Letter to George Lewes
18 January 1848


Dear Sir

I must write to you one more note, though I had not intended to trouble you again so soon. I have to agree with you, and to differ from you.

You correct my crude remarks on the subject of the "influence" well: I accept your definition of what the effects of that influence should be; I recognize the wisdom of your rules for its regulation.

About "Ranthorpe" I am right. By the last part of that work I understand only from page 271 to the end; the first portion, in which I include the episode of the Hawbuckes, is the best. You yourself admit it. You say "the great merit of the book lies in its views of literature and literary life, and in the reflections." So I think, and it is in the first part these views are disclosed, and these reflections made. I like them. The views are just, the reflection profound; both are instructive.

What a strange sentence comes next in your letter! You say I must familiarize my mind with the fact that "Miss Austen is not a poetess, has no 'sentiment' (you scornfully enclose the word in inverted commas) no eloquence, none of the ravishing enthusiasm of poetry" - and then you add, I must "learn to acknowledge her as one of the greatest artists, of the greatest painters of human character, and one of the writers with the nicest sense of means to an end that ever lived."

The last point only will I ever acknowledge. Can there be a great Artist without poetry? What I call - what I will bend to as a great Artist, there cannot be destitute of the divine gift. But by poetry I am sure you understand something different to what I do - as you do by "sentiment." It is poetry, as I comprehend the word which elevates that masculine George Sand, and makes out of something coarse, something godlike. It is "sentiment," in my sense of the term, sentiment jealously hidden, but genuine, which extracts the venom from that formidable Thackeray, and converts what might be only corrosive poison into purifying elixir. If Thackeray did not cherish in his large heart deep feeling for his kind, he would delight to exterminate; as it is, I believe he wishes only to reform.

Miss Austen being as you say without "sentiment," without poetry, may be - is sensible, real (more real than true) but she cannot be great.

I submit to your anger which I have now excited (for have I not questioned the perfection of your darling?) the storm will pass over me. Nevertheless I will, when I can (I do not know when that will be as I have no access to a circulating library) diligently peruse all Miss Austen's works, as you recommend.
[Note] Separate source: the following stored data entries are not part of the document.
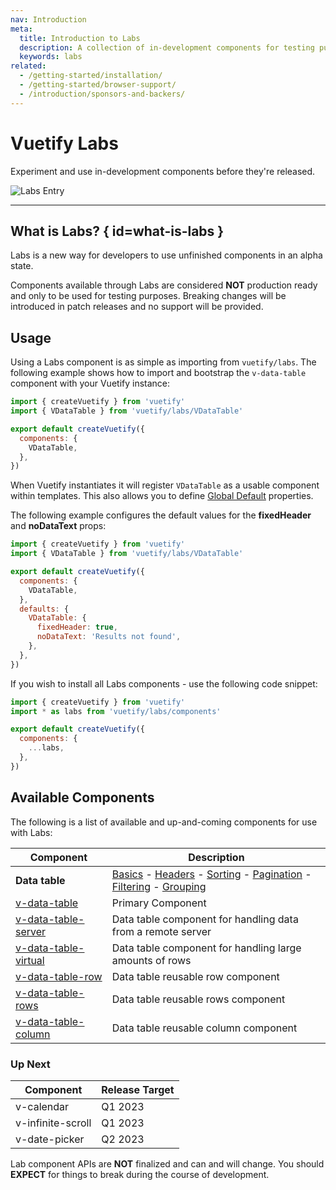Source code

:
 ```yaml
---
nav: Introduction
meta:
  title: Introduction to Labs
  description: A collection of in-development components for testing purposes before final release
  keywords: labs
related:
  - /getting-started/installation/
  - /getting-started/browser-support/
  - /introduction/sponsors-and-backers/
---
```


# Vuetify Labs

Experiment and use in-development components before they're released.

![Labs Entry](https://cdn.vuetifyjs.com/docs/images/entry/labs-entry.png)

----

<entry />

## What is Labs? { id=what-is-labs }

Labs is a new way for developers to use unfinished components in an alpha state.

<alert type="error">

Components available through Labs are considered **NOT** production ready and only to be used for testing purposes. Breaking changes will be introduced in patch releases and no support will be provided.

</alert>

## Usage

Using a Labs component is as simple as importing from `vuetify/labs`. The following example shows how to import and bootstrap the `v-data-table` component with your Vuetify instance:

```js { resource="src/plugins/vuetify.js" }
import { createVuetify } from 'vuetify'
import { VDataTable } from 'vuetify/labs/VDataTable'

export default createVuetify({
  components: {
    VDataTable,
  },
})
```

When Vuetify instantiates it will register `VDataTable` as a usable component within templates. This also allows you to define [Global Default](/features/global-configuration/) properties.

The following example configures the default values for the **fixedHeader** and **noDataText** props:

```js { resource="src/plugins/vuetify.js" }
import { createVuetify } from 'vuetify'
import { VDataTable } from 'vuetify/labs/VDataTable'

export default createVuetify({
  components: {
    VDataTable,
  },
  defaults: {
    VDataTable: {
      fixedHeader: true,
      noDataText: 'Results not found',
    },
  },
})
```

If you wish to install all Labs components - use the following code snippet:

```js { resource="src/plugins/vuetify.js" }
import { createVuetify } from 'vuetify'
import * as labs from 'vuetify/labs/components'

export default createVuetify({
  components: {
    ...labs,
  },
})
```

<promoted slug="vuetify-discord" />

## Available Components

The following is a list of available and up-and-coming components for use with Labs:

| Component | Description |
| - | - |
| **Data table** | [Basics](/components/data-tables/basics/) - [Headers](/components/data-tables/headers/) - [Sorting](/components/data-tables/sorting/) - [Pagination](/components/data-tables/pagination/) - [Filtering](/components/data-tables/filtering/) - [Grouping](/components/data-tables/grouping/) |
| [v-data-table](/api/v-data-table/) | Primary Component |
| [v-data-table-server](/api/v-data-table-server/) | Data table component for handling data from a remote server |
| [v-data-table-virtual](/api/v-data-table-virtual/) | Data table component for handling large amounts of rows |
| [v-data-table-row](/api/v-data-table-row/) | Data table reusable row component |
| [v-data-table-rows](/api/v-data-table-rows/) | Data table reusable rows component |
| [v-data-table-column](/api/v-data-table-column/) | Data table reusable column component |

### Up Next

| Component | Release Target |
| - | - |
| v-calendar | Q1 2023 |
| v-infinite-scroll | Q1 2023 |
| v-date-picker | Q2 2023 |

<alert type="warning">

Lab component APIs are **NOT** finalized and can and will change. You should **EXPECT** for things to break during the course of development.

</alert>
I have something else to say. You mention the authoress of "Azeth the Egyptian": you say you think I should sympathize "with her daring imagination and pictorial fancy." Permit me to undeceive you: with infinitely more relish can I sympathize with Miss Austen's clear common sense and subtle shrewdness. If you find no inspiration in Miss Austen's page, neither do you find there windy wordiness: to use your words once again, she exquisitely adapts her means to her end: both are subdued, a little contracted, but never absurd. I have not read "Azeth", but I did read or begin to read a tale in the "New Monthly" from the same pen, (3)and harsh as the opinion may sound to you, I must candidly avow that I thought it both turgid and feeble: it reminded me of some of the most inflated and emptiest parts of Bulwer's novels: (4) I found in it neither strength, sense, nor originality.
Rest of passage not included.